Tak hanya FPI, namun juga
terhadap kelompok-kelompok di luar itu yang bahkan lebih radikal, menolak Pancasila dan Konstitusi RI (UUD 1945), menolak kepemimpinan nasional hasil pemilu, merupakan bahaya sebenarnya, namun ditutupi. (Atau sengaja dipelihara supaya tetap ada program deradikalisasi dan anti terorisme?)
Apakah mengorbankan FPI adalah cara ngeles karena tidak mampu menghadapi mereka yang lebih piawai gerakannya, tersembunyi dan pintar berkamuflase?
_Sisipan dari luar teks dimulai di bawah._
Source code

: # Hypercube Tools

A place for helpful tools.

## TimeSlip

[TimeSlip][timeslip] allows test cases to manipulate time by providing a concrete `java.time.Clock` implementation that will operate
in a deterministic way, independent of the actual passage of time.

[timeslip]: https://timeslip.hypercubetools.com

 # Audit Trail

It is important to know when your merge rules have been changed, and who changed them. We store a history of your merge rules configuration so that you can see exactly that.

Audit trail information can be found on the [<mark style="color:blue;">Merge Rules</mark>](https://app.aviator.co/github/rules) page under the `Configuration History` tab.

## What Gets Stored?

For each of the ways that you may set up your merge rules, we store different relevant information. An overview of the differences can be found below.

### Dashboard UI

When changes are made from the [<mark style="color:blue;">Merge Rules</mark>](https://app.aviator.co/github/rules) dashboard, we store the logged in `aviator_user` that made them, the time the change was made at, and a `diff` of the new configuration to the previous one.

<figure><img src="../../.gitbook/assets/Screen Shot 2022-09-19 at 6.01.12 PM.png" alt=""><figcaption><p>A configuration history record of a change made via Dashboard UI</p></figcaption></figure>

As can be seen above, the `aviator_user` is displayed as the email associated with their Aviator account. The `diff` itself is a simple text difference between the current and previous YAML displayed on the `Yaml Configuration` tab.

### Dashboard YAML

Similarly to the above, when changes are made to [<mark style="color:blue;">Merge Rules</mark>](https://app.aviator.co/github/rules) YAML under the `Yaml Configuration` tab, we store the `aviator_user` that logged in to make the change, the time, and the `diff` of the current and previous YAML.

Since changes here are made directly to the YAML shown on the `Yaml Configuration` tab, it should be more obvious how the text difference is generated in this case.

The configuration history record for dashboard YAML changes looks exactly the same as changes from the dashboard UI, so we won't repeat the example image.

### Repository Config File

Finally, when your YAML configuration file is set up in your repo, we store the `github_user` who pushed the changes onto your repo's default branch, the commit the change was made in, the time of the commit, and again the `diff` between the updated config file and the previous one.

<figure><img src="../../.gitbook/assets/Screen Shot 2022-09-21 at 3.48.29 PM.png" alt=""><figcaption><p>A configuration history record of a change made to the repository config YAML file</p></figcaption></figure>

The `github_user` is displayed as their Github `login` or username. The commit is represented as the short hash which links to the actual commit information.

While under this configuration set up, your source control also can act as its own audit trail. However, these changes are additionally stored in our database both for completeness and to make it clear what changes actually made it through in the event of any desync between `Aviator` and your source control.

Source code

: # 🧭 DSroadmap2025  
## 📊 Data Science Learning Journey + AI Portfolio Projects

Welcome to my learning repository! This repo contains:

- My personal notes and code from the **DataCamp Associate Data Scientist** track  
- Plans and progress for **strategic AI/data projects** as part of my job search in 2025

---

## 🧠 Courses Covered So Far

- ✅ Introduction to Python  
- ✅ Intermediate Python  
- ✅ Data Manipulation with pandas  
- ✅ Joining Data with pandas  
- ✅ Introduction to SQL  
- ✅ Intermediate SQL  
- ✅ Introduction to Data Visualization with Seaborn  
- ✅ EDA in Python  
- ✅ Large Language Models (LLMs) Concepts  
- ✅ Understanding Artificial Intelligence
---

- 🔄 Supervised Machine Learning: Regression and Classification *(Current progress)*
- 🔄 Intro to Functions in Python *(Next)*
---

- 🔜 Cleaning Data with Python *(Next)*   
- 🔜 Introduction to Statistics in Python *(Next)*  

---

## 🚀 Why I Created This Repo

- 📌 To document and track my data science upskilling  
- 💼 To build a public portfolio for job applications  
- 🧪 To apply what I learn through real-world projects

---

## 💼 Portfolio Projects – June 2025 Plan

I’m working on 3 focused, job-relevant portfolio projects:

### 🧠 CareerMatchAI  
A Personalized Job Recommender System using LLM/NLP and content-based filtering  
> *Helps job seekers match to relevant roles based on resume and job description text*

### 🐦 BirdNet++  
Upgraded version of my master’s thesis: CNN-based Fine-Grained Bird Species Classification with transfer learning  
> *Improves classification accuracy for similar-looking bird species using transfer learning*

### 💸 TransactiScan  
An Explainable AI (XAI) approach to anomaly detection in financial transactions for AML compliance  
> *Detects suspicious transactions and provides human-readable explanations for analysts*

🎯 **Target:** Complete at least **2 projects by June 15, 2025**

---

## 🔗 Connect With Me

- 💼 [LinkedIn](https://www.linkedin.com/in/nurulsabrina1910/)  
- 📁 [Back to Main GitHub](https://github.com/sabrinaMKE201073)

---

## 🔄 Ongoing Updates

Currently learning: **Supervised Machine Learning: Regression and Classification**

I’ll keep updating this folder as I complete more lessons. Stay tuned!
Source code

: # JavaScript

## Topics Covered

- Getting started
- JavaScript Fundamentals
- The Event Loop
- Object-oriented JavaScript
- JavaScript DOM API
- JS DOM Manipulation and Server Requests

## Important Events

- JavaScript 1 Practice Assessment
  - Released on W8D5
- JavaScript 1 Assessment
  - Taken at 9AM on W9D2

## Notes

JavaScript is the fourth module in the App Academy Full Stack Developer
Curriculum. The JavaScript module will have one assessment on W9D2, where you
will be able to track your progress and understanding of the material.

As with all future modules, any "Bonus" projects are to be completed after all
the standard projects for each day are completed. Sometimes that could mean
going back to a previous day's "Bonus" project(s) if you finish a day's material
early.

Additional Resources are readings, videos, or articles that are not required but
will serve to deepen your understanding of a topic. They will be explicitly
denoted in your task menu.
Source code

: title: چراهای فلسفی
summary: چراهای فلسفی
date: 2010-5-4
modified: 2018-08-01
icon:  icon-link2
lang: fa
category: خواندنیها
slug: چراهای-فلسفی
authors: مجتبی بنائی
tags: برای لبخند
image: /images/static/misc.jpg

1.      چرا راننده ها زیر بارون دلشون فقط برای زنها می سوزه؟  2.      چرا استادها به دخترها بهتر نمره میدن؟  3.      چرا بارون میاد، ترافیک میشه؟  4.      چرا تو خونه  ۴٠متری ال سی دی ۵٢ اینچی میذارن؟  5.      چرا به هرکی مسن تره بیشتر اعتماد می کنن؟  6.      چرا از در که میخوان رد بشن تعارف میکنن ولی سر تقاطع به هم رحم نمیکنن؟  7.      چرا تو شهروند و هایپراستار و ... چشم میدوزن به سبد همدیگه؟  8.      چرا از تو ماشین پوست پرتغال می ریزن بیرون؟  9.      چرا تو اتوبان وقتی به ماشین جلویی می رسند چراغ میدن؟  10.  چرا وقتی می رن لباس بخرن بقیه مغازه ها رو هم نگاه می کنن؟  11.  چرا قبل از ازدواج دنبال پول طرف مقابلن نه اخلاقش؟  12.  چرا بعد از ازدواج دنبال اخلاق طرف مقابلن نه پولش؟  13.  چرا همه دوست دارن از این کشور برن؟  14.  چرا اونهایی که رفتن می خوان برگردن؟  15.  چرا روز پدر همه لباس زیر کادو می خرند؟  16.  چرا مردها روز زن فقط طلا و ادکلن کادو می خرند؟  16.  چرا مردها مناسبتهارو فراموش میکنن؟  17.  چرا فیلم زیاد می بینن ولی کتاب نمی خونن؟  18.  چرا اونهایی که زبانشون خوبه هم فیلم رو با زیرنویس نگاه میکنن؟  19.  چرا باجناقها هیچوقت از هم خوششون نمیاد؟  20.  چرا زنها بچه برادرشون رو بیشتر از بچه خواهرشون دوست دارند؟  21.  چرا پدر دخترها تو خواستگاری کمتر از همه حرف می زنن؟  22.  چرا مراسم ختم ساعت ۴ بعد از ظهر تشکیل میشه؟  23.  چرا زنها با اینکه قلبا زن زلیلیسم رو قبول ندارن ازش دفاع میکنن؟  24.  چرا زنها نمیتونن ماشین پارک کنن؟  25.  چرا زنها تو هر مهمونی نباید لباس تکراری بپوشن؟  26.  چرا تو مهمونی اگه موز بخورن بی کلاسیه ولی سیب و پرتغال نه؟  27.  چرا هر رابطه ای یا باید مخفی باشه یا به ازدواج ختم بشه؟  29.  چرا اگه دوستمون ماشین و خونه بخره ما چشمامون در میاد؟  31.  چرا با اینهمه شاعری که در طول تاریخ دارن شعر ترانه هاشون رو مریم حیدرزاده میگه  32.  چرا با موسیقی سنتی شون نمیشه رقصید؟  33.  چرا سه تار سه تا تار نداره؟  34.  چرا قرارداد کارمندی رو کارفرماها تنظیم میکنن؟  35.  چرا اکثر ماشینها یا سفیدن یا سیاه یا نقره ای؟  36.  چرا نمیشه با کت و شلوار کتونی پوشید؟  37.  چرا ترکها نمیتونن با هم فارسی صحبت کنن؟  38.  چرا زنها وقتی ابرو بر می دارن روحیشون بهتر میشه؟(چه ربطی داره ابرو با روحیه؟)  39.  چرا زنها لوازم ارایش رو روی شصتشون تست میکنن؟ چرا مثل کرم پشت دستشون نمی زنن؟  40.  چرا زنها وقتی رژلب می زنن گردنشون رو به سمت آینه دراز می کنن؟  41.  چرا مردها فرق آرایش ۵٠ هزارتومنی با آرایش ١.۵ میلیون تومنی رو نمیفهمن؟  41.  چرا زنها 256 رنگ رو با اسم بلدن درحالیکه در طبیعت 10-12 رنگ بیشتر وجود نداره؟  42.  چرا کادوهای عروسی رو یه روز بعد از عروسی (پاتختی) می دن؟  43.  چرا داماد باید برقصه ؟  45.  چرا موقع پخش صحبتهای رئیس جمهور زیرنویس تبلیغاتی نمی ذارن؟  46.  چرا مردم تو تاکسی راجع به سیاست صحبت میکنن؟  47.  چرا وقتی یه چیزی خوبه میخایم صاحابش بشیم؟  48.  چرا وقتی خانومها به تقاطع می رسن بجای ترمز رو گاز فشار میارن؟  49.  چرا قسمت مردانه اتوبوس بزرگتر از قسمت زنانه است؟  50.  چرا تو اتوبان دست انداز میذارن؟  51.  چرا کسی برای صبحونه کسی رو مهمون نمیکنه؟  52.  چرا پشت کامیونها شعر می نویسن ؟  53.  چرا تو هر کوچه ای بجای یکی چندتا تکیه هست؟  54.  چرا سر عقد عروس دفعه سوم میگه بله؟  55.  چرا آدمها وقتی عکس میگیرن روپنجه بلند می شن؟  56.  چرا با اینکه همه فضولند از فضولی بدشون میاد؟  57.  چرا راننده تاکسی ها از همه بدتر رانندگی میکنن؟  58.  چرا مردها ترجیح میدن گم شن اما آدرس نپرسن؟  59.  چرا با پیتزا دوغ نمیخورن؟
Sedangkan FPI hanya dijadikan cover proyek,
dijadikan musuh bersama, diramaikan, untuk menutupi praktik gelap yang dilakukan, menutupi ketidakmampuan sekaligus
menciptakan teror supaya tetap ada proyek pengamanan?
Hal seperti itu bisa saja dicurigai, diduga, dilakukan oleh oknum atau pihak tertentu, maupun oleh pihak swasta jasa pengamanan, ataupun
organisasi / kelompok masyarakat yang merasa punya power dan dapat disewa jasanya guna pengamanan terhadap aset maupun perasaan ketakutan yang diciptakan terhadap pihak tertentu.
Jikalau ada kepentingan seperti itu maka sepakat, dalam hal ini FPI hanya sebagai alat menakut-nakuti saja.
Faktanya,
tak sedikit orang yang pernah terdampak bencana misalnya, justru merasa terjamah
oleh FPI yang membantu mereka di saat sumber daya lainnya vakum atau belum mampu menjangkau mereka.
Dengan memahami semangat jihad bil hal (bukan bil harb/dengan perang) FPI yang dilakukan melalui berbagai kegiatan sosial, pelestarian lingkungan dan pendidikan kader da'i melalui pesantren, maka treatment-nya
tentu juga harus berbeda. Beri saja kerepotan/kesibukan kepada mereka guna membantu
distribusi bansos, penanganan kebencanaan dari mitigasi - evakuasi
hingga rehabilitasi kebencanaan, membangun daerah atau pulau terluar dan sebagainya, sebelum potensi FPI yang luar biasa itu
dilirik pihak lain.
Dengan terpilihnya Yaqut Cholil Qoumas yang
notabene Ketua GP Anshor sekaligus pihak yang selama ini paling keras dibuat
berseteru (dibenturkan) dengan FPI untuk melemahkan potensi nahdliyyin sebagai akar kedua organisasi tersebut, masyarakat menunggu kebijakannya yang obyektif
untuk menghentikan perseteruan. Karena dari interaksi kedua pihak inilah kerap berbagai
keributan itu terjadi.
Kita lihat dan tunggu, apakah Gus Yaqut yang pernah menjadi wakil bupati dan anggota DPR ini mampu
menjadi menteri semua agama dan golongan, atau maqamnya masih terpasung hanya sebagai Ketua GP Anshor saja.
Yang jelas Cipta Kondisi masyarakat secara ipoleksosbudhankam seperti apa yang diinginkan seyogyanya dilakukan oleh masyarakat itu sendiri, bukan karena tekanan atau didikte kekuatan politik tertentu yang ingin melemahkan berbagai potensi yang dimiliki bangsa dan negara ini.
Gus Yaqut bisa saja berkolaborasi dengan Mensos Tri Rismaharini untuk
membuat program bersama guna melakukan pemberdayaan potensi masyarakat, termasuk FPI di dalamnya. Apakah dengan menciptakan padat karya atau program lainnya.
Ayo bikin sibuk, bukan bikin ribut!
Mahar Prastowo
Pelayaran Bhakti Bela Negara Kemhan RI
(Membangun Pulau-pulau Terluar bersama FPI dan sejumlah elemen Bela Negara lainnya).